Publish date: 2024-08-14

Sponsored by Cargill

Water Softener

If your water is high in iron, buy pellets formulated for iron removal, like the type shown. Don’t skimp by buying cheap rock salt. In the end, the money you save will be far offset by the cost of softener repairs or replacement.

At our house, we have a lot of iron in our well water. We know immediately when our water softener is out of salt because the water tastes horrible, and we instantly notice rust stains beneath every faucet or spout. Well, I’ve had to replace two water softeners over the course of the last 25 years. With the first two softeners, I made the mistake of using cheap rock salt and never cleaning the resin bed. Here are two important lessons I’ve learned:

1. If your water is high in iron, use high-quality, iron-removing salt pellets. Rock salt is far from pure, and the contaminants will eventually leave deposits on the bottom of the brine tank and clog injectors, valves and tubes.

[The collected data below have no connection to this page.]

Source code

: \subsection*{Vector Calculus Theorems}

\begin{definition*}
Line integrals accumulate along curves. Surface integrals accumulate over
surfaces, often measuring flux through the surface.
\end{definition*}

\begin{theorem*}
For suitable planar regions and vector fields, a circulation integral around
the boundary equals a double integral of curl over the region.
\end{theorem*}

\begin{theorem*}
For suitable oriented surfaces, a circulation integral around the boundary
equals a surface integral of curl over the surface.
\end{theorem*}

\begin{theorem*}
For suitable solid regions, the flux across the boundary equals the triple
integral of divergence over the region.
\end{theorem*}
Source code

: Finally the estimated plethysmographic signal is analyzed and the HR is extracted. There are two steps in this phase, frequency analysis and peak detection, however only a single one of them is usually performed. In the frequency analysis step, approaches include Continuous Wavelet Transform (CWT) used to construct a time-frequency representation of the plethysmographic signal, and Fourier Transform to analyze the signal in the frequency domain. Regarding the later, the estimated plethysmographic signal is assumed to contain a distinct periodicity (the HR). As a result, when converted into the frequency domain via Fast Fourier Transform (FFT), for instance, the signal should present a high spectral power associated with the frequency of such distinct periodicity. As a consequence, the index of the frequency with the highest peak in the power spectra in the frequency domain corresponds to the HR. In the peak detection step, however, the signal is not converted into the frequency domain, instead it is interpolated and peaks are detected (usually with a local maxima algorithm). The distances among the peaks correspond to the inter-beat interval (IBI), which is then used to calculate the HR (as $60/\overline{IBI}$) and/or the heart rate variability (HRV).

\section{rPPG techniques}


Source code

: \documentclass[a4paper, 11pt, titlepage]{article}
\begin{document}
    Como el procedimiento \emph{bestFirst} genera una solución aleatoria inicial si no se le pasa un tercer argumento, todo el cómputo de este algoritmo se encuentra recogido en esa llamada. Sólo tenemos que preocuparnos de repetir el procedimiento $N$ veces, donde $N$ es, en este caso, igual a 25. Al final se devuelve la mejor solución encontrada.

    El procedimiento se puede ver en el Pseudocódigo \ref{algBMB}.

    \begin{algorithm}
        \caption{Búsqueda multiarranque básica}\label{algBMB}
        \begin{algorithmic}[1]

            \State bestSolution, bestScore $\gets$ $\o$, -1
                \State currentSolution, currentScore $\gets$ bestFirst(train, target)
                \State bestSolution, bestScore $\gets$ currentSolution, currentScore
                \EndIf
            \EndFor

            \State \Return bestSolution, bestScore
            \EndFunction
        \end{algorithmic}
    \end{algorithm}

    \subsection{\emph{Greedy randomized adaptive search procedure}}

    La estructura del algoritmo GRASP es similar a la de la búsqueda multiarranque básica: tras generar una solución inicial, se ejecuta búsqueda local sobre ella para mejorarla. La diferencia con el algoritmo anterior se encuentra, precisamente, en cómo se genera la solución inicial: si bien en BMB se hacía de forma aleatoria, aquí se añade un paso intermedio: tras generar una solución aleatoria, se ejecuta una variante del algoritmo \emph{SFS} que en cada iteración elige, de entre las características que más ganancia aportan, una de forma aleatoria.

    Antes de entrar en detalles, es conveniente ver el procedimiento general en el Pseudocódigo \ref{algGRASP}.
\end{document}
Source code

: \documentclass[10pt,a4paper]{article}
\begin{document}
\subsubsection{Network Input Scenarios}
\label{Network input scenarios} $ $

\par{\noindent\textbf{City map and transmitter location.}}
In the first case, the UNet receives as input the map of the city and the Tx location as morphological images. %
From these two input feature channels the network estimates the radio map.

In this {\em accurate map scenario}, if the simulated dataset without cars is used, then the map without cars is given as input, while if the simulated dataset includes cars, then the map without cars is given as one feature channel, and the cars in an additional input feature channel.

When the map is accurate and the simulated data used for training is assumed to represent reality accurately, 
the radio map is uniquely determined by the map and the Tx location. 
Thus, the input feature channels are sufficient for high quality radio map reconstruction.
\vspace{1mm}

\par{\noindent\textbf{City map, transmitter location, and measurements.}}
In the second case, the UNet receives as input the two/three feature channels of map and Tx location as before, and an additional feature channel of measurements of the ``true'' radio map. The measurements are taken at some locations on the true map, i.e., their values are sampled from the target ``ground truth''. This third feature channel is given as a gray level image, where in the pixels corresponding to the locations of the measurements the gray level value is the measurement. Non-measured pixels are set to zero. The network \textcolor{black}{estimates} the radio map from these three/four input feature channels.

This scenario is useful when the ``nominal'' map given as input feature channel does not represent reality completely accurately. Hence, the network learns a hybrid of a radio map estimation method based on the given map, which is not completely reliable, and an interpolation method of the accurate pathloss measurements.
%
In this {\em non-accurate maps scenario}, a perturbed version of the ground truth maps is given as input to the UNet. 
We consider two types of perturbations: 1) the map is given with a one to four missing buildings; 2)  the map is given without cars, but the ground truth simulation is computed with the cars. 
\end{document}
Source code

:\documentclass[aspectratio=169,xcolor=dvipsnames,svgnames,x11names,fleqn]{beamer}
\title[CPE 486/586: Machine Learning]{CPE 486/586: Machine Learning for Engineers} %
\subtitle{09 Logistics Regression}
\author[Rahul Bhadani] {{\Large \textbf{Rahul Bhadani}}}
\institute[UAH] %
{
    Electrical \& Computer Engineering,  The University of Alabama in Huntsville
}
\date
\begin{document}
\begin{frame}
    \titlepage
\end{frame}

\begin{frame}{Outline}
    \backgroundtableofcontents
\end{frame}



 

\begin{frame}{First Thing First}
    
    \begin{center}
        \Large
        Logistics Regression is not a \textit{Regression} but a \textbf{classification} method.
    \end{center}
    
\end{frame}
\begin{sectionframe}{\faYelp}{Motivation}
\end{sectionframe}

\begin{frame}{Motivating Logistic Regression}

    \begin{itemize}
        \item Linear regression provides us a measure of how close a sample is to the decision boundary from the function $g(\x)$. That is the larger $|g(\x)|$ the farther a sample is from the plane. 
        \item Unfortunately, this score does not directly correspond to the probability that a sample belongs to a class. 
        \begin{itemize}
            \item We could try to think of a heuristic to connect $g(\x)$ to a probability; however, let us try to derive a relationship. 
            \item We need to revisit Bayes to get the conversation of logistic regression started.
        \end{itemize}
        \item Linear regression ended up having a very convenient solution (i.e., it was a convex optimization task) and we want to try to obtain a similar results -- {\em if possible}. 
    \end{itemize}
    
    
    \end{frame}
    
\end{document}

2. Clean your resin bed once a year with a resin bed cleaner like Iron-Out. The resin bed beads have a negative electrostatic charge, which attracts positively charged particles like calcium and iron, making them stick to the beads. When the softener recharges, it flushes salty water over the beads to strip them of the mineral deposits and send them down the drain. Then it flushes clean water to get rid of the excess salt. But not all the iron gets rinsed off, and the beads become increasingly less effective. But that’s not all. Because the beads don’t bind all the contaminants (especially the iron), they’re free to go on and clog the valves, tubing, O-rings and everything else. That’s why the annual resin bed cleaning is important. For instructions on how to do this, see your owner’s manual or read the label on Iron-Out or any other resin bed cleaning product.

The truth is, a water softener isn’t designed to treat heavily iron-laden water, and eventually your resin bed will be ruined. But if that happens, you don’t necessarily have to throw in the towel. It’s possible to replace a resin bed. For bad iron problems, the preferable solution is to place an iron filter before the softener. Do that and your softener will last a very long time.